Literature DB >> 14722243

Dopamine D1-dependent trafficking of striatal N-methyl-D-aspartate glutamate receptors requires Fyn protein tyrosine kinase but not DARPP-32.

Anthone W Dunah1, Ana C Sirianni, Allen A Fienberg, Elena Bastia, Michael A Schwarzschild, David G Standaert.   

Abstract

Interactions between dopaminergic and glutamatergic systems in the striatum are thought to underlie both the symptoms and adverse effects of treatment of Parkinson's disease. We have previously reported that activation of the dopamine D1 receptor triggers a rapid redistribution of striatal N-methyl-d-aspartate (NMDA) receptors between intracellular and postsynaptic sub-cellular compartments. To unravel the signaling pathways underlying this trafficking, we studied mice with targeted disruptions of either the gene that encodes the dopamine- and cAMP-regulated phosphoprotein (DARPP-32), a potent and selective inhibitor of protein phosphatase-1, or the protein tyrosine kinase Fyn.

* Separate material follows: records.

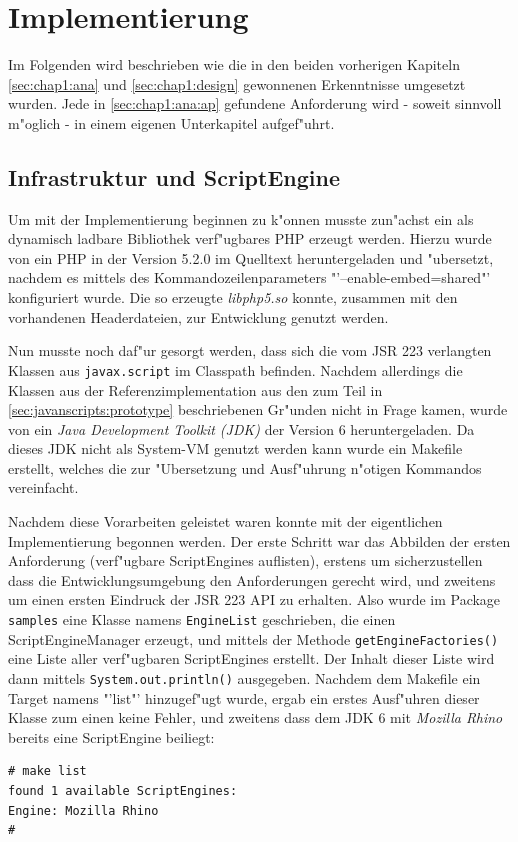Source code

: 
\section{Implementierung}
\label{sec:chap1:impl}

Im Folgenden wird beschrieben wie die in den beiden vorherigen Kapiteln \ref{sec:chap1:ana} und \ref{sec:chap1:design}
gewonnenen Erkenntnisse umgesetzt wurden. Jede in \ref{sec:chap1:ana:ap} gefundene Anforderung wird - soweit sinnvoll
m"oglich - in einem eigenen Unterkapitel aufgef"uhrt.

\subsection{Infrastruktur und ScriptEngine}
\label{sec:chap1:impl:1}

Um mit der Implementierung beginnen zu k"onnen musste zun"achst ein als dynamisch ladbare Bibliothek verf"ugbares
PHP erzeugt werden. Hierzu wurde von \cite{PHPHP} ein PHP in der Version 5.2.0 im Quelltext heruntergeladen und 
"ubersetzt, nachdem es mittels des Kommandozeilenparameters "'--enable-embed=shared"' konfiguriert wurde. Die so
erzeugte \emph{libphp5.so} konnte, zusammen mit den vorhandenen Headerdateien, zur Entwicklung genutzt werden.

Nun musste noch daf"ur gesorgt werden, dass sich die vom JSR 223 verlangten Klassen aus \texttt{javax.script} im
Classpath befinden. Nachdem allerdings die Klassen aus der Referenzimplementation aus den zum Teil in 
\ref{sec:javanscripts:prototype} beschriebenen Gr"unden nicht in Frage kamen, wurde von \cite{JAVAHP} ein
\emph{Java Development Toolkit (JDK)} der Version 6 heruntergeladen. Da dieses JDK nicht als System-VM genutzt
werden kann wurde ein Makefile erstellt, welches die zur "Ubersetzung und Ausf"uhrung n"otigen Kommandos
vereinfacht.

Nachdem diese Vorarbeiten geleistet waren konnte mit der eigentlichen Implementierung begonnen werden.
Der erste Schritt war das Abbilden der ersten Anforderung (verf"ugbare ScriptEngines auflisten), erstens um 
sicherzustellen dass die Entwicklungsumgebung den Anforderungen gerecht wird, und zweitens um einen ersten
Eindruck der JSR 223 API zu erhalten. Also wurde im Package \texttt{samples} eine Klasse namens
\texttt{EngineList} geschrieben, die einen ScriptEngineManager erzeugt, und mittels der Methode
\texttt{getEngineFactories()} eine Liste aller verf"ugbaren ScriptEngines erstellt. Der Inhalt dieser
Liste wird dann mittels \texttt{System.out.println()} ausgegeben. 
Nachdem dem Makefile ein Target namens "'list"' hinzugef"ugt wurde, ergab ein erstes Ausf"uhren dieser Klasse
zum einen keine Fehler, und zweitens dass dem JDK 6 mit \emph{Mozilla Rhino} bereits eine ScriptEngine beiliegt:
\begin{lstlisting}[caption=erste Tests]
# make list
found 1 available ScriptEngines:
Engine: Mozilla Rhino
#
\end{lstlisting}


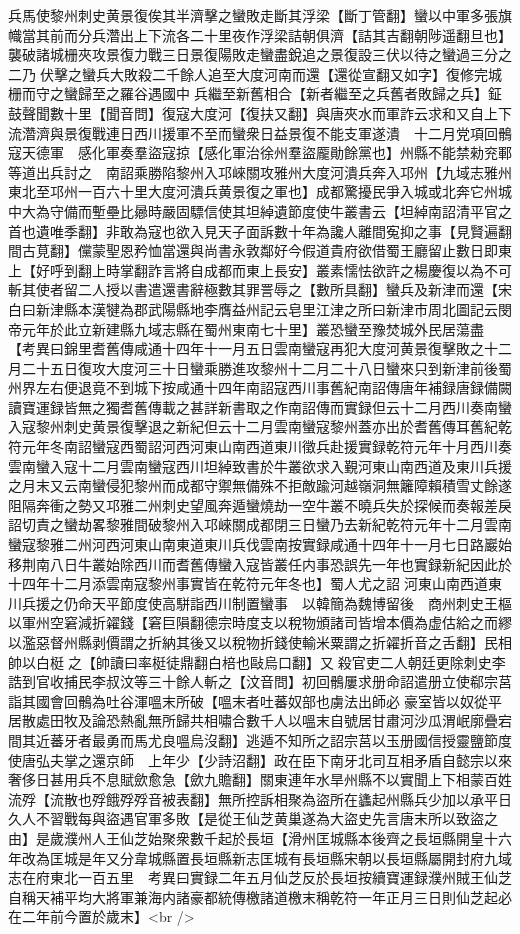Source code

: 兵馬使黎州刺史黄景復俟其半濟擊之蠻敗走斷其浮梁【斷丁管翻】蠻以中軍多張旗幟當其前而分兵濳出上下流各二十里夜作浮梁詰朝俱濟【詰其吉翻朝陟遥翻旦也】襲破諸城栅夾攻景復力戰三日景復陽敗走蠻盡銳追之景復設三伏以待之蠻過三分之二乃伏擊之蠻兵大敗殺二千餘人追至大度河南而還【還從宣翻又如字】復修完城栅而守之蠻歸至之羅谷遇國中兵繼至新舊相合【新者繼至之兵舊者敗歸之兵】鉦鼓聲聞數十里【聞音問】復寇大度河【復扶又翻】與唐夾水而軍詐云求和又自上下流濳濟與景復戰連日西川援軍不至而蠻衆日益景復不能支軍遂潰　十二月党項回鶻寇天德軍　感化軍奏羣盜寇掠【感化軍治徐州羣盜龎勛餘黨也】州縣不能禁勑兖鄆等道出兵討之　南詔乘勝陷黎州入邛崍關攻雅州大度河潰兵奔入邛州【九域志雅州東北至邛州一百六十里大度河潰兵黄景復之軍也】成都驚擾民爭入城或北奔它州城中大為守備而塹壘比曏時嚴固驃信使其坦綽遺節度使牛叢書云【坦綽南詔清平官之首也遺唯季翻】非敢為寇也欲入見天子面訴數十年為讒人離間寃抑之事【見賢遍翻間古莧翻】儻蒙聖恩矜恤當還與尚書永敦鄰好今假道貴府欲借蜀王廳留止數日即東上【好呼到翻上時掌翻詐言將自成都而東上長安】叢素懦怯欲許之楊慶復以為不可斬其使者留二人授以書遣還書辭極數其罪詈辱之【數所具翻】蠻兵及新津而還【宋白曰新津縣本漢犍為郡武陽縣地李膺益州記云皂里江津之所曰新津市周北圖記云閔帝元年於此立新建縣九域志縣在蜀州東南七十里】叢恐蠻至豫焚城外民居蕩盡　【考異曰錦里耆舊傳咸通十四年十一月五日雲南蠻寇再犯大度河黄景復擊敗之十二月二十五日復攻大度河三十日蠻乘勝進攻黎州十二月二十八日蠻來只到新津前後蜀州界左右便退竟不到城下按咸通十四年南詔寇西川事舊紀南詔傳唐年補録唐録備闕讀寶運録皆無之獨耆舊傳載之甚詳新書取之作南詔傳而實録但云十二月西川奏南蠻入寇黎州刺史黄景復擊退之新紀但云十二月雲南蠻寇黎州蓋亦出於耆舊傳耳舊紀乾符元年冬南詔蠻寇西蜀詔河西河東山南西道東川徵兵赴援實録乾符元年十月西川奏雲南蠻入寇十二月雲南蠻寇西川坦綽致書於牛叢欲求入覲河東山南西道及東川兵援之月末又云南蠻侵犯黎州而成都守禦無備殊不拒敵踰河越嶺洞無籬障賴積雪丈餘遂阻隔奔衝之勢又邛雅二州刺史望風奔遁蠻燒劫一空牛叢不曉兵失於探候而奏報差戾詔切責之蠻劫畧黎雅間破黎州入邛崍關成都閉三日蠻乃去新紀乾符元年十二月雲南蠻寇黎雅二州河西河東山南東道東川兵伐雲南按實録咸通十四年十一月七日路巖始移荆南八日牛叢始除西川而耆舊傳蠻入寇皆叢任内事恐誤先一年也實録新紀因此於十四年十二月添雲南寇黎州事實皆在乾符元年冬也】蜀人尤之詔河東山南西道東川兵援之仍命天平節度使高駢詣西川制置蠻事　以韓簡為魏博留後　商州刺史王樞以軍州空窘減折糴錢【窘巨隕翻德宗時度支以稅物頒諸司皆增本價為虚估給之而繆以濫惡督州縣剥價謂之折納其後又以稅物折錢使輸米粟謂之折糴折音之舌翻】民相帥以白梃之【帥讀曰率梃徒鼎翻白棓也敺烏口翻】又殺官吏二人朝廷更除刺史李誥到官收捕民李叔汶等三十餘人斬之【汶音問】初回鶻屢求册命詔遣册立使郗宗莒詣其國會回鶻為吐谷渾嗢末所破【嗢末者吐蕃奴部也虜法出師必豪室皆以奴從平居散處田牧及論恐熱亂無所歸共相嘯合數千人以嗢末自號居甘肅河沙瓜渭岷廓疊宕間其近蕃牙者最勇而馬尤良嗢烏沒翻】逃遁不知所之詔宗莒以玉册國信授靈鹽節度使唐弘夫掌之還京師　上年少【少詩沼翻】政在臣下南牙北司互相矛盾自懿宗以來奢侈日甚用兵不息賦歛愈急【歛九贍翻】關東連年水旱州縣不以實聞上下相蒙百姓流殍【流散也殍餓殍殍音被表翻】無所控訴相聚為盜所在蠭起州縣兵少加以承平日久人不習戰每與盜遇官軍多敗【是從王仙芝黄巢遂為大盜史先言唐末所以致盜之由】是歲濮州人王仙芝始聚衆數千起於長垣【滑州匡城縣本後齊之長垣縣開皇十六年改為匡城是年又分韋城縣置長垣縣新志匡城有長垣縣宋朝以長垣縣屬開封府九域志在府東北一百五里　考異曰實録二年五月仙芝反於長垣按續寶運録濮州賊王仙芝自稱天補平均大將軍兼海内諸豪都統傳檄諸道檄末稱乾符一年正月三日則仙芝起必在二年前今置於歲末】<br />
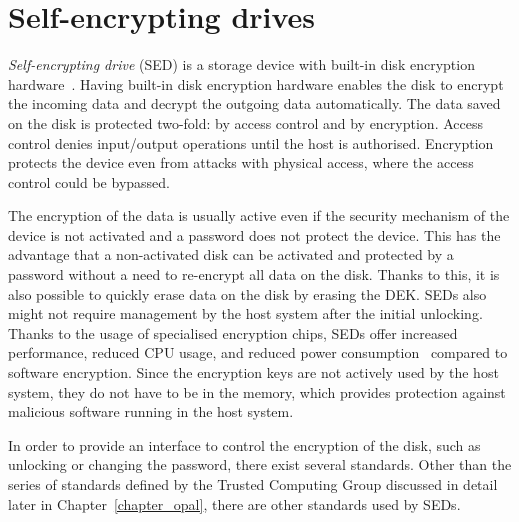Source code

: \section{Self-encrypting drives}

\emph{Self-encrypting drive} (SED) is a storage device with built-in disk encryption hardware~\cite{tcg-use-case-white-paper}. Having built-in disk encryption hardware enables the disk to encrypt the incoming data and decrypt the outgoing data automatically. 
The data saved on the disk is protected two-fold: by access control and by encryption.
Access control denies input/output operations until the host is authorised.
Encryption protects the device even from attacks with physical access, where the access control could be bypassed.

The encryption of the data is usually active even if the security mechanism of the device is not activated and a password does not protect the device. This has the advantage that a non-activated disk can be activated and protected by a password without a need to re-encrypt all data on the disk. 
Thanks to this, it is also possible to quickly erase data on the disk by erasing the DEK.
SEDs also might not require management by the host system after the initial unlocking. 
Thanks to the usage of specialised encryption chips, SEDs offer increased performance, reduced CPU usage, and reduced power consumption~\cite{comparing_the_power} compared to software encryption.
Since the encryption keys are not actively used by the host system, they do not have to be in the memory, which provides protection against malicious software running in the host system. 

In order to provide an interface to control the encryption of the disk, such as unlocking or changing the password, there exist several standards. Other than the series of standards defined by the Trusted Computing Group discussed in detail later in Chapter~\ref{chapter_opal}, there are other standards used by SEDs.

In striatal tissue from DARPP-32-depleted mice, basal tyrosine and serine phosphorylation of striatal NMDA receptor subunits NR1, NR2A, and NR2B was normal, and activation of dopamine D1 receptors with the agonist SKF-82958 [(+/-)-6-chloro-7,8-dihydroxy-3-allyl-1-phenyl-2,3,4,5-tetra-hydro-1H-benzazepine] produced redistribution of NMDA receptors from vesicular compartments (P3 and LP2) to synaptosomal membranes (LP1). In the Fyn knockout mice, basal tyrosine phosphorylation of NR2A and NR2B was drastically reduced, whereas serine phosphorylation of these NMDA subunits was unchanged. In the Fyn knockout mice, the dopamine D1 receptor agonist failed to induce subcellular redistribution of NMDA receptors. In addition, Fyn-depleted mice lesioned with 6-hydroxydopamine also failed to exhibit l-DOPA-induced behavioral sensitization, but this may be caused, at least in part, by resistance of these mice to the neurotoxic lesion. These findings suggest a novel mechanism for the trafficking of striatal NMDA receptors by signaling pathways that are independent of DARPP-32 but require Fyn protein tyrosine kinase. Strategies that prevent NMDA receptor subcellular redistribution through inhibition of Fyn kinase may prove useful in the treatment of Parkinson's disease.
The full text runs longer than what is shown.